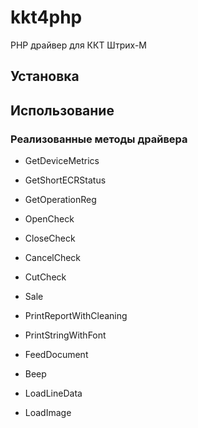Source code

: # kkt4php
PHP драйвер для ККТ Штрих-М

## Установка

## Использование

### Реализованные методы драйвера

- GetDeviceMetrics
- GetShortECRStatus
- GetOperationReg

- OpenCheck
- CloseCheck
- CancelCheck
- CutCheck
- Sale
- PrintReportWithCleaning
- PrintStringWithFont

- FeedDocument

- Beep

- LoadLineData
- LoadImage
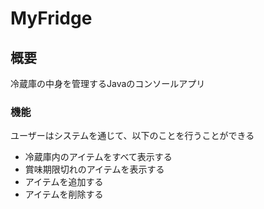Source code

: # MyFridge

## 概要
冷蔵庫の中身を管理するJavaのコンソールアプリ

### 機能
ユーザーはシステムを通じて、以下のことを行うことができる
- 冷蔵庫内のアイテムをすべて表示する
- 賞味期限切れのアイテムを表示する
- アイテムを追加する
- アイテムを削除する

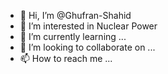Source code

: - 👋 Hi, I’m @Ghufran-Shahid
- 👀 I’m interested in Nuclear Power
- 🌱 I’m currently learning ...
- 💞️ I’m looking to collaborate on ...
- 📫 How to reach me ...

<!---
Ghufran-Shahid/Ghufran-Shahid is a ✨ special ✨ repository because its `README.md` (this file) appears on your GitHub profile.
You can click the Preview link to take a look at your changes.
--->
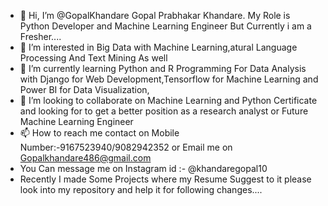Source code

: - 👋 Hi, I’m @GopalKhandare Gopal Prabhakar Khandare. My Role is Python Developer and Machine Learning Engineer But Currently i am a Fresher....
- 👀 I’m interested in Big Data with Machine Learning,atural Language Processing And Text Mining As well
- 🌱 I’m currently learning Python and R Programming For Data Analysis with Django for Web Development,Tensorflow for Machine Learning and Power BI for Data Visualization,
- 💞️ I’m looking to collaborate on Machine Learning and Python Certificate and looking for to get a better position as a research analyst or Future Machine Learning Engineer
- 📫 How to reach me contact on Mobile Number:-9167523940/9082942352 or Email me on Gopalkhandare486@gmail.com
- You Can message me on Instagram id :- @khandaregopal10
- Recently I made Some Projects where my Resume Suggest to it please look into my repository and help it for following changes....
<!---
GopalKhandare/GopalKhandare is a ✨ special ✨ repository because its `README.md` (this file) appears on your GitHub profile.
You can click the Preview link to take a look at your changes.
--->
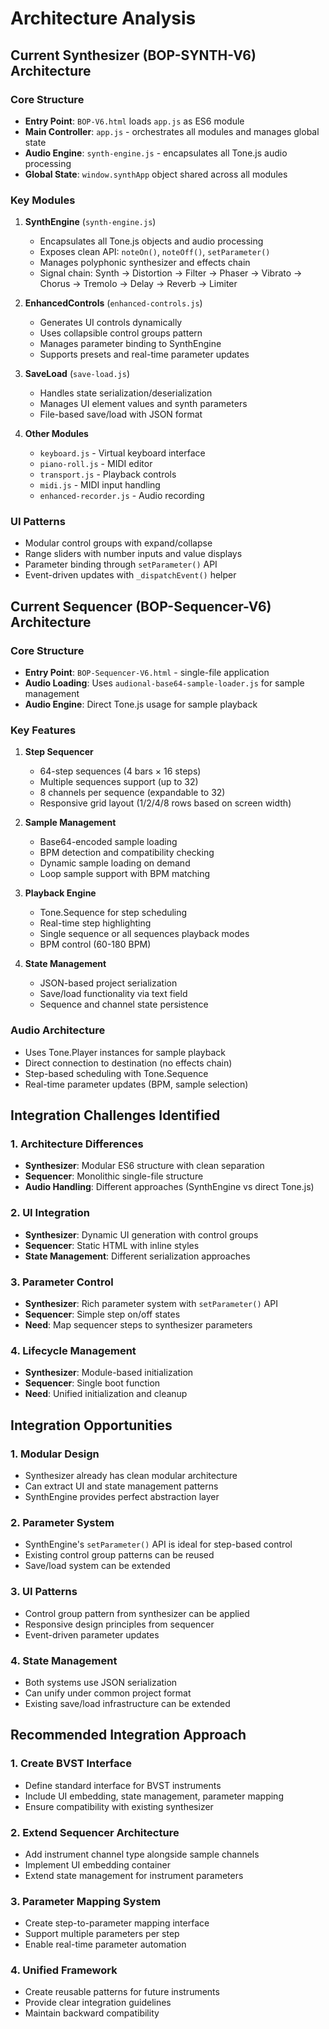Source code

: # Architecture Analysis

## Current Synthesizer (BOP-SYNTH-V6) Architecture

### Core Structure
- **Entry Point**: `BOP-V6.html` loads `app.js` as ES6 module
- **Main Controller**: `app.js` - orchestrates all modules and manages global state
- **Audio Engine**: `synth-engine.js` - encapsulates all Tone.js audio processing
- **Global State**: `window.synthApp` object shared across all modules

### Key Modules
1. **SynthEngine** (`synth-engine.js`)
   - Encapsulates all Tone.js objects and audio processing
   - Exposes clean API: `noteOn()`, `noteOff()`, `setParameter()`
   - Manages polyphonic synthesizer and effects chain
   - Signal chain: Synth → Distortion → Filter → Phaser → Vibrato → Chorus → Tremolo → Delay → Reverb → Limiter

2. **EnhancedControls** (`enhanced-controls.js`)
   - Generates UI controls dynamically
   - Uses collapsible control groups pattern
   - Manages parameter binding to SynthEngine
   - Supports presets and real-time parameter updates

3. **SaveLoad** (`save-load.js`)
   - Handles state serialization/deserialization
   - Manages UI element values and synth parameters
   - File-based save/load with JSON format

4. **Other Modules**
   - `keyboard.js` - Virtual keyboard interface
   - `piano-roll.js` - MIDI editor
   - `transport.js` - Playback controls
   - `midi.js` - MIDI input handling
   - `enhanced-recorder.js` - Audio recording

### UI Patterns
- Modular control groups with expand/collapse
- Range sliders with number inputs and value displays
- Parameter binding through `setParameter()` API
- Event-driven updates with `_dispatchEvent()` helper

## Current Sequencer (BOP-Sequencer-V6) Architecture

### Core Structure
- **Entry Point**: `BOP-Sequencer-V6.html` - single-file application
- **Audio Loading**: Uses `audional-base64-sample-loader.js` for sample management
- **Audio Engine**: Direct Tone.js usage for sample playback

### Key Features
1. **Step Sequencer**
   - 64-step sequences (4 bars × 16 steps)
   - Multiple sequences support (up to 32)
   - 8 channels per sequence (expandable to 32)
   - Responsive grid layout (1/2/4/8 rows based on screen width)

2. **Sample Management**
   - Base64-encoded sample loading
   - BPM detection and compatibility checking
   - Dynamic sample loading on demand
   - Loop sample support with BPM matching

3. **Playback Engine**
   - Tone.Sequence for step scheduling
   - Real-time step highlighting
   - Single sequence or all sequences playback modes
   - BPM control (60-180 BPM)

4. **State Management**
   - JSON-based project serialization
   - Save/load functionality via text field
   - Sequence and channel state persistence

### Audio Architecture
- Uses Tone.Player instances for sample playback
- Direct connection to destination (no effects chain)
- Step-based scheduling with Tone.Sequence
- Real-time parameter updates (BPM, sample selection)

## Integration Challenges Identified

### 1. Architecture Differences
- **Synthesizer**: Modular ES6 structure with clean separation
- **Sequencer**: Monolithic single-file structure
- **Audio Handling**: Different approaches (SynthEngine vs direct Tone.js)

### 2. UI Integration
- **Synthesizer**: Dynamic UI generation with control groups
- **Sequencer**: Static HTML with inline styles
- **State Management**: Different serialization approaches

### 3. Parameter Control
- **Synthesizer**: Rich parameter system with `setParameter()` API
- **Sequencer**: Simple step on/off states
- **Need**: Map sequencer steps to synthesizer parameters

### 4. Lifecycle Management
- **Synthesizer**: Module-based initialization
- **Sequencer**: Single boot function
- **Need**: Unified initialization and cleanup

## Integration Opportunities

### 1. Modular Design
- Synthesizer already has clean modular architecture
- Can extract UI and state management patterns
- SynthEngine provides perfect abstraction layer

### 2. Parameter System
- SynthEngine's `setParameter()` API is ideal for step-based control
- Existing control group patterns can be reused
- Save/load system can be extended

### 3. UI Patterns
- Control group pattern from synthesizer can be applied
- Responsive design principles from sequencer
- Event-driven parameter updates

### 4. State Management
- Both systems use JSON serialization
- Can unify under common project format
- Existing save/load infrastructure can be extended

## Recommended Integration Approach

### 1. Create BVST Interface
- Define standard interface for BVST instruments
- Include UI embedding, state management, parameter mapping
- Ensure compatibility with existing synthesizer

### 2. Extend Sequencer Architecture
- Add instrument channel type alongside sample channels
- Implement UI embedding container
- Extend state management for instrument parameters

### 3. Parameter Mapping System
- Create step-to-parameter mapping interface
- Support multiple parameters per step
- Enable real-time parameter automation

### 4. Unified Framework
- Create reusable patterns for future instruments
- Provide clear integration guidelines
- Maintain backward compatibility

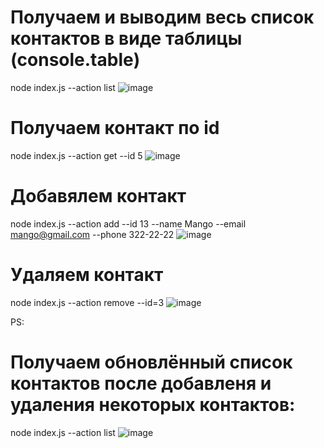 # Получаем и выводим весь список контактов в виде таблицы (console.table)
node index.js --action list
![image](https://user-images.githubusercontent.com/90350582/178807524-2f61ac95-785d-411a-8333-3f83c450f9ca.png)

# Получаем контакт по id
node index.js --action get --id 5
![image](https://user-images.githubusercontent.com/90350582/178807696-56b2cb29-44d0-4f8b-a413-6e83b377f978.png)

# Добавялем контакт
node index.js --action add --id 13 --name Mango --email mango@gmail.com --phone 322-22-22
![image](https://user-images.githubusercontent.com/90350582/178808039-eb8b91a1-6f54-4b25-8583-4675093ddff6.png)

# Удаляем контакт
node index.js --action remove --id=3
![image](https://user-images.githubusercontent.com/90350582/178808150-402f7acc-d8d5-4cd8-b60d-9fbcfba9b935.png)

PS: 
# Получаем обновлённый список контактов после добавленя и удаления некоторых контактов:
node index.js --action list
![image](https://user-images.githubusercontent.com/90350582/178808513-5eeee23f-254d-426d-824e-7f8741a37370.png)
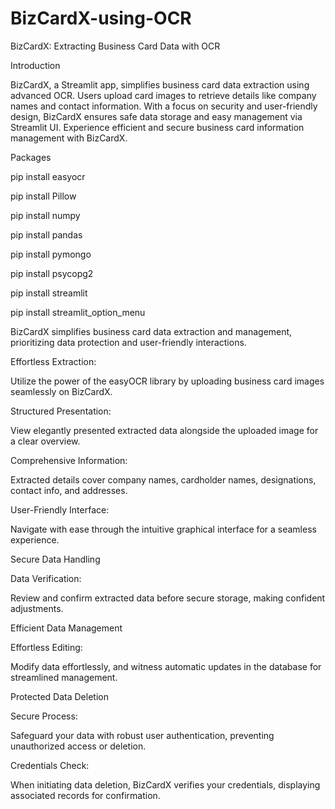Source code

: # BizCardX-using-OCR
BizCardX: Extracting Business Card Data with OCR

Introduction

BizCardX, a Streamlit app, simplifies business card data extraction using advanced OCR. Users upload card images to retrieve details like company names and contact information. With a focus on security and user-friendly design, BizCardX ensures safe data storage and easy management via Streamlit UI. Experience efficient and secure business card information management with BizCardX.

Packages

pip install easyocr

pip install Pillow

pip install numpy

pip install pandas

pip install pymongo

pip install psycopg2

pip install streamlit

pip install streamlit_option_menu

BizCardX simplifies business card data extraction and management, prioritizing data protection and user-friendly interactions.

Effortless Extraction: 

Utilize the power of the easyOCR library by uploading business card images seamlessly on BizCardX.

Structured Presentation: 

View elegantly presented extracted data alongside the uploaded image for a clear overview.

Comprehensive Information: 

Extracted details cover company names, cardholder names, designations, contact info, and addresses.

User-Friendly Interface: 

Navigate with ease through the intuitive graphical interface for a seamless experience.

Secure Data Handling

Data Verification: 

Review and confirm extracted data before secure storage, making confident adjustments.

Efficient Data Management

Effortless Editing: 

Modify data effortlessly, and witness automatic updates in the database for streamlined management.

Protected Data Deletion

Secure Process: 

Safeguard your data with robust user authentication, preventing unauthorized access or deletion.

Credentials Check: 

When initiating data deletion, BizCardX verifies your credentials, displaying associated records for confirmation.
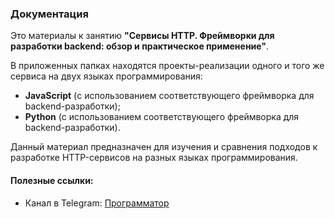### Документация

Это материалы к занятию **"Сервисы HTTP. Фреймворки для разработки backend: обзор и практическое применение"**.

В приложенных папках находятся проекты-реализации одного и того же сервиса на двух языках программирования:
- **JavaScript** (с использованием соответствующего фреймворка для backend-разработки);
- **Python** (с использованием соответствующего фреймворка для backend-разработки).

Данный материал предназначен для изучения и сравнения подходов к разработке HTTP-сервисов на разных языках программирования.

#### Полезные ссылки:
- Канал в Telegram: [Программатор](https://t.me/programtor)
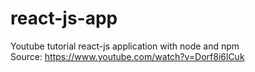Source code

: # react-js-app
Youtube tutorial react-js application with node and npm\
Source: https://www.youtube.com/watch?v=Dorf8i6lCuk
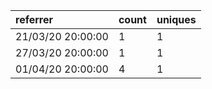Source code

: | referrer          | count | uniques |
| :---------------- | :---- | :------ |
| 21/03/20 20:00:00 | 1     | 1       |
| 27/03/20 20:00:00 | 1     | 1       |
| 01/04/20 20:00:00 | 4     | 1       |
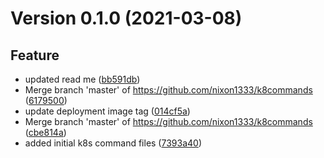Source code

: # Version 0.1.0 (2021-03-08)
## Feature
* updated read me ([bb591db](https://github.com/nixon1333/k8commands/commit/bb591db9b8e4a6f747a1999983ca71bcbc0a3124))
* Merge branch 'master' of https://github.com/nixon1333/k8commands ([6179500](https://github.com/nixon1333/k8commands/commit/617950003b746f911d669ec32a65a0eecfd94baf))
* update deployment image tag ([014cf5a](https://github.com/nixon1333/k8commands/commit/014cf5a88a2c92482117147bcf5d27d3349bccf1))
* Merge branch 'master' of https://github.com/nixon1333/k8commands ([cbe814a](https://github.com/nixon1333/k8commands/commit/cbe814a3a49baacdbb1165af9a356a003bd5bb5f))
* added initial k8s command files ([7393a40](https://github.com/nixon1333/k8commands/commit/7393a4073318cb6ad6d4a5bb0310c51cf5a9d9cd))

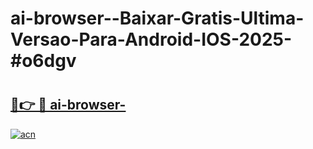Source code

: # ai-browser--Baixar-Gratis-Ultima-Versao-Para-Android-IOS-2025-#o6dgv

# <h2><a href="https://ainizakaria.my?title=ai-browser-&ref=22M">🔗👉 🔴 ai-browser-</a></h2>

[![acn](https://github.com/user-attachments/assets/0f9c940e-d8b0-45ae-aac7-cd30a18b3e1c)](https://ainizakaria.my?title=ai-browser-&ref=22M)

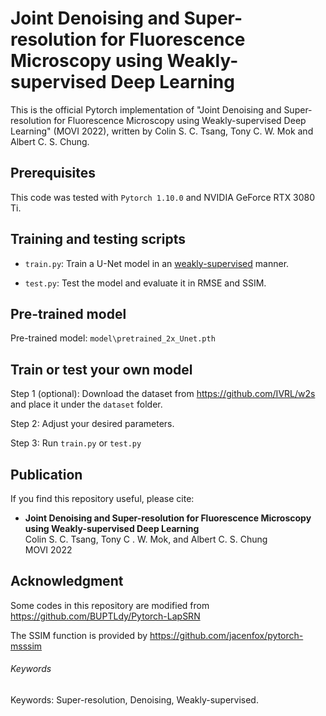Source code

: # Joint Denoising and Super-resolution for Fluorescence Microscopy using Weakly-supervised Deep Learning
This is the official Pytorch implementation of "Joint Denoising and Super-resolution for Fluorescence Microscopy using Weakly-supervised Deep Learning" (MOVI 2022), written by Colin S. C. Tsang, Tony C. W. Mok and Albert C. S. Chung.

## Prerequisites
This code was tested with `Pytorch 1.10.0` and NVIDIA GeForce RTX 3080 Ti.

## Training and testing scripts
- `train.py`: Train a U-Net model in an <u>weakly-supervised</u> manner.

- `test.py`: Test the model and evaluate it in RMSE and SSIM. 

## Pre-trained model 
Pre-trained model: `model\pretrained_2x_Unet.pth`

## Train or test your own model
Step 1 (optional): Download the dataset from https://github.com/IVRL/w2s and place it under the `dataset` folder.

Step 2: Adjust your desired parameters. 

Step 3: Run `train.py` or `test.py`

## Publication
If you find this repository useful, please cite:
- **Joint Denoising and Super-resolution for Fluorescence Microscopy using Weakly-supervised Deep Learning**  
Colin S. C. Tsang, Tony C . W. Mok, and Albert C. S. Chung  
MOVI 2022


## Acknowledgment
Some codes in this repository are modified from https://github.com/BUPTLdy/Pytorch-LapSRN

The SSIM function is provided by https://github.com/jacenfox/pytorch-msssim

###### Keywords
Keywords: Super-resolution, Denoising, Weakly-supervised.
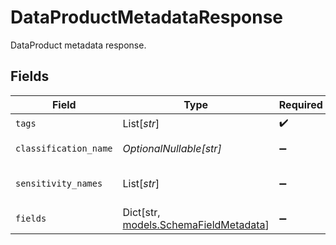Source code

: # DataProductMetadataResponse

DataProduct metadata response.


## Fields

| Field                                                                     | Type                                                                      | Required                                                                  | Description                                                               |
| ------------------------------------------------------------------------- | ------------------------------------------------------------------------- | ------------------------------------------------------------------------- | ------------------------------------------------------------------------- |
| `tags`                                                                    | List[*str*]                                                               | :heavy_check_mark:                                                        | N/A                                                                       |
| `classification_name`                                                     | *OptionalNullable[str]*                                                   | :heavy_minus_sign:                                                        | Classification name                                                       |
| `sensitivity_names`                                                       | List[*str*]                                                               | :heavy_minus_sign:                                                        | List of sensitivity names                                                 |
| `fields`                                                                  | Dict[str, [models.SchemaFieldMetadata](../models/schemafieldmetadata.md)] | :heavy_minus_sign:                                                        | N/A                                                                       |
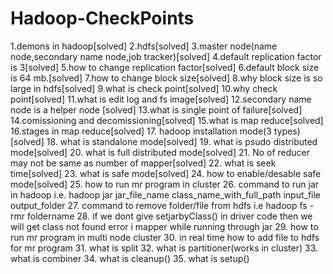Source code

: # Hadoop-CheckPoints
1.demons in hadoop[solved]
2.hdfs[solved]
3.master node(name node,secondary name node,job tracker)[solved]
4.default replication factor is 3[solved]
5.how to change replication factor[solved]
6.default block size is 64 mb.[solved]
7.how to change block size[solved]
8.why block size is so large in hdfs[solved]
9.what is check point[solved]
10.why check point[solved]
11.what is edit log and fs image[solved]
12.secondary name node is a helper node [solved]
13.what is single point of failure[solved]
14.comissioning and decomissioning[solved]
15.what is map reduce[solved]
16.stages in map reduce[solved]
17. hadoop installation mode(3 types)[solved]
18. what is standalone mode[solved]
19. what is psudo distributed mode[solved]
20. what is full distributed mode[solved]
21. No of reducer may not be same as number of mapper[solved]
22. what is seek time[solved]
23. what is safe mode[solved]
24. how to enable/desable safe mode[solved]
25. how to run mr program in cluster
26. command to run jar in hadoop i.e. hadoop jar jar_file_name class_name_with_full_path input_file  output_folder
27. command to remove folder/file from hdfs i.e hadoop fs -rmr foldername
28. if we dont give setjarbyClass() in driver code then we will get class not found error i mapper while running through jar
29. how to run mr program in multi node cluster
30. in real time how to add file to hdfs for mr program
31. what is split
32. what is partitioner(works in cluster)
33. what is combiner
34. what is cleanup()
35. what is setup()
• • • • •
EXERCISE AIM:
Would you show each line of the material above that contains the string "githubusercontent"?

SOLUTION FOR THIS TASK:
![image](https://user-images.githubusercontent.com/90350582/178807524-2f61ac95-785d-411a-8333-3f83c450f9ca.png)
![image](https://user-images.githubusercontent.com/90350582/178807696-56b2cb29-44d0-4f8b-a413-6e83b377f978.png)
![image](https://user-images.githubusercontent.com/90350582/178808039-eb8b91a1-6f54-4b25-8583-4675093ddff6.png)
![image](https://user-images.githubusercontent.com/90350582/178808150-402f7acc-d8d5-4cd8-b60d-9fbcfba9b935.png)
![image](https://user-images.githubusercontent.com/90350582/178808513-5eeee23f-254d-426d-824e-7f8741a37370.png)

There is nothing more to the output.